EXERCISE MATERIALS

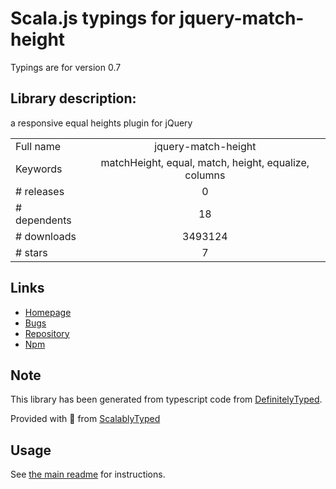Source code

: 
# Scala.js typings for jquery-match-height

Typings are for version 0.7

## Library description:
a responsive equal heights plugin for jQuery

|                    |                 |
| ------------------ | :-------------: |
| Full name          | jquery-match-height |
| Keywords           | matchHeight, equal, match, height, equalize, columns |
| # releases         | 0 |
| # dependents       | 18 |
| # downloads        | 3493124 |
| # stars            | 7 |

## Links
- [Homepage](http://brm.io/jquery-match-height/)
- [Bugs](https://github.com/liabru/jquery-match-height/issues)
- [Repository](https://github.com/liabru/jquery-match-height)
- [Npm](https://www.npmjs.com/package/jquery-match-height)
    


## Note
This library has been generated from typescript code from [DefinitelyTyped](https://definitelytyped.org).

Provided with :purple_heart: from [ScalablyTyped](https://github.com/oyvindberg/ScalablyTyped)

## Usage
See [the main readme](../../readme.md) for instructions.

PROBLEM DESCRIPTION
Render all entries verbatim, excluding any pictures they hold.

RESPONSE TO THE EXERCISE
Source code

: 
# Scala.js typings for jquery-match-height

Typings are for version 0.7

## Library description:
a responsive equal heights plugin for jQuery

|                    |                 |
| ------------------ | :-------------: |
| Full name          | jquery-match-height |
| Keywords           | matchHeight, equal, match, height, equalize, columns |
| # releases         | 0 |
| # dependents       | 18 |
| # downloads        | 3493124 |
| # stars            | 7 |

## Links
- [Homepage](http://brm.io/jquery-match-height/)
- [Bugs](https://github.com/liabru/jquery-match-height/issues)
- [Repository](https://github.com/liabru/jquery-match-height)
- [Npm](https://www.npmjs.com/package/jquery-match-height)
    


## Note
This library has been generated from typescript code from [DefinitelyTyped](https://definitelytyped.org).

Provided with :purple_heart: from [ScalablyTyped](https://github.com/oyvindberg/ScalablyTyped)

## Usage
See [the main readme](../../readme.md) for instructions.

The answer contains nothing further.